L'Enigma
e la Storia
Mao o Tao, amicizia e dissensi
tra Morante e Fofi
Una recensione di
VICHI DE MARCHI
Un incontro con Elsa Morante dentro e oltre la Storia. Forse è questa la ragione più profonda che ha spinto Goffredo Fofi a radunare in un unico testo lettere scritte e scambiate con la grande scrittrice. Sono lettere che, come recita il sottotitolo di "Cara Elsa" (Liguori editore), narrano la “Storia di un’amicizia” a tratti pacificata, più spesso turbolenta ma sempre percorsa da un forte sentimento di affetto che non si interromperà mai né mai verrà negato anche quando Elsa si rifiuta di rispondere alle telefonate di Goffredo Fofi o quando lui annuncia che le divisioni tra loro sono troppo radicali per potersi ancora parlare. E però continueranno sempre a cercarsi.
Forse uno dei pregi di questo scambio epistolare durato negli anni, oltre a farci percepire, intatto, lo spessore intellettuale di una grande scrittrice, è di farci rivivere un periodo storico, tra il '68 e il '71 dello scorso secolo. Lettera dopo lettera si avverte l’intransigenza morale e politica, la ricerca ossessiva delle ragioni del proprio agire, lo scavo dentro il conflitto. Vite piene e mai pacificate.
Mao o Tao? è uno dei motivi giocosi dello scambio epistolare tra Fofi e Morante. Credere, come faceva Elsa, alla supremazia del poeta o guardare alla vita dei proletari come voleva Goffredo Fofi, intellettuale di “Quaderni Piacentini” impegnato nei quartieri degli ultimi, tra Napoli e Palermo?
Cara Elsa -
Storia di un'amicizia
a cura di Goffredo Fofi
edizioni Liguori
Euro 11,39
Eppure la grande scrittrice non era certo disimpegnata. In una delle prime lettere chiede a Goffredo Fofi di mandarle una lista di indirizzi di adolescenti “squattrinati” cui regalare il suo “Il mondo salvato dai ragazzini”. Il 26 novembre del ’68 gli scrive: “Fino a che Einaudi non ascolterà il mio desiderio di pubblicare i libri a L. 150 – l’unico rimedio per me sarà di regalarli personalmente io ai lettori”, in particolare quelli per cui scrive. E ancora: “Ho deciso di investire d’ora in poi almeno una parte dei miei diritti d’autore nella diffusione gratuita dei miei libri…”.

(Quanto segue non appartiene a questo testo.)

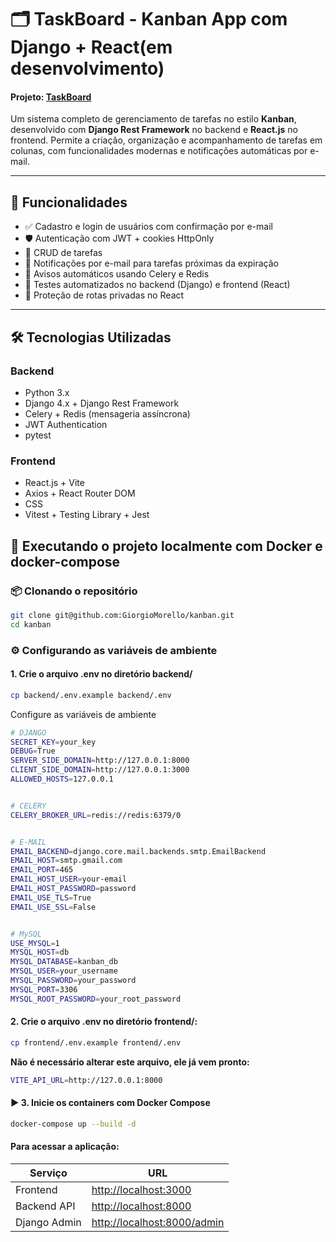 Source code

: # 🗂️ TaskBoard - Kanban App com Django + React(em desenvolvimento) 
#### Projeto: <a href="https://kanban-task-project.netlify.app/register" target="_blank">TaskBoard</a>


Um sistema completo de gerenciamento de tarefas no estilo **Kanban**, desenvolvido com **Django Rest Framework** no backend e **React.js** no frontend. Permite a criação, organização e acompanhamento de tarefas em colunas, com funcionalidades modernas e notificações automáticas por e-mail.

---

## 🚀 Funcionalidades

- ✅ Cadastro e login de usuários com confirmação por e-mail
- 🛡️ Autenticação com JWT + cookies HttpOnly
- 📌 CRUD de tarefas
- 📅 Notificações por e-mail para tarefas próximas da expiração
- 🔔 Avisos automáticos usando Celery e Redis
- 🧪 Testes automatizados no backend (Django) e frontend (React)
- 🔐 Proteção de rotas privadas no React

---

## 🛠️ Tecnologias Utilizadas

### Backend
- Python 3.x
- Django 4.x + Django Rest Framework
- Celery + Redis (mensageria assíncrona)
- JWT Authentication
- pytest

### Frontend
- React.js + Vite
- Axios + React Router DOM
- CSS
- Vitest + Testing Library + Jest




## 🚀 Executando o projeto localmente com Docker e docker-compose


### 📦 Clonando o repositório

```bash
git clone git@github.com:GiorgioMorello/kanban.git
cd kanban
```

### ⚙️ Configurando as variáveis de ambiente

#### 1. Crie o arquivo .env no diretório backend/
```bash
cp backend/.env.example backend/.env
```

Configure as variáveis de ambiente
```bash
# DJANGO
SECRET_KEY=your_key
DEBUG=True
SERVER_SIDE_DOMAIN=http://127.0.0.1:8000
CLIENT_SIDE_DOMAIN=http://127.0.0.1:3000
ALLOWED_HOSTS=127.0.0.1


# CELERY
CELERY_BROKER_URL=redis://redis:6379/0


# E-MAIL
EMAIL_BACKEND=django.core.mail.backends.smtp.EmailBackend
EMAIL_HOST=smtp.gmail.com
EMAIL_PORT=465
EMAIL_HOST_USER=your-email
EMAIL_HOST_PASSWORD=password
EMAIL_USE_TLS=True
EMAIL_USE_SSL=False


# MySQL
USE_MYSQL=1
MYSQL_HOST=db
MYSQL_DATABASE=kanban_db
MYSQL_USER=your_username
MYSQL_PASSWORD=your_password
MYSQL_PORT=3306
MYSQL_ROOT_PASSWORD=your_root_password

```
#### 2. Crie o arquivo .env no diretório frontend/:


```bash
cp frontend/.env.example frontend/.env
```

<b>Não é necessário alterar este arquivo, ele já vem pronto:</b>
```bash
VITE_API_URL=http://127.0.0.1:8000
```

#### ▶️ 3. Inicie os containers com Docker Compose
```bash
docker-compose up --build -d
```

#### Para acessar a aplicação:
| Serviço      | URL                                                        |
| ------------ | ---------------------------------------------------------- |
| Frontend     | [http://localhost:3000](http://localhost:3000)             |
| Backend API  | [http://localhost:8000](http://localhost:8000)             |
| Django Admin | [http://localhost:8000/admin](http://localhost:8000/admin) |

Elsa Morante confessa a Fofi la sua vera tragedia esistenziale: “… io non vorrei arrivare al Nirvana né alla Gerusalemme celeste o a quella terrestre; vorrei tornare all’Eden. E se qualcosa è impossibile è proprio questa”, gli scrive un lunedì sera, senza data. È il cruccio del poeta, vagheggiare una meta irraggiungibile, mentre Fofi incarna una generazione che è completamente dentro la Storia, vive nel conflitto e agita le proteste. Un po’ la Morante ammira e invidia questa fiducia nella Storia. Eppure vi dissente, vive la sua epoca come un continuo e lacerante “enigma”, lei così impegnata in quegli anni a scrivere la Storia, il suo romanzo più grande.
E proprio negli anni attorno al 1970, di Pasqua, pensando a Goffredo Fofi, scrive “Piccolo manifesto dei comunisti (senza classe né partito)” per cercare di spiegare le sue convinzioni. Quel manifesto Fofi lo ebbe da Carlo Cecchi, amico di una vita della scrittrice, solo dopo la morte della Morante, avvenuta nel 1985. In esso l’autrice di L’Isola di Arturo elenca 13 punti e sul Potere concentra le sue conclusioni: “Una folla consapevole che afferma la libertà dello spirito è uno spettacolo sublime. E una folla accecata che esalta il Potere è uno spettacolo osceno”. Del resto lei, anche da famosa, dal potere si era sempre tenuta distante.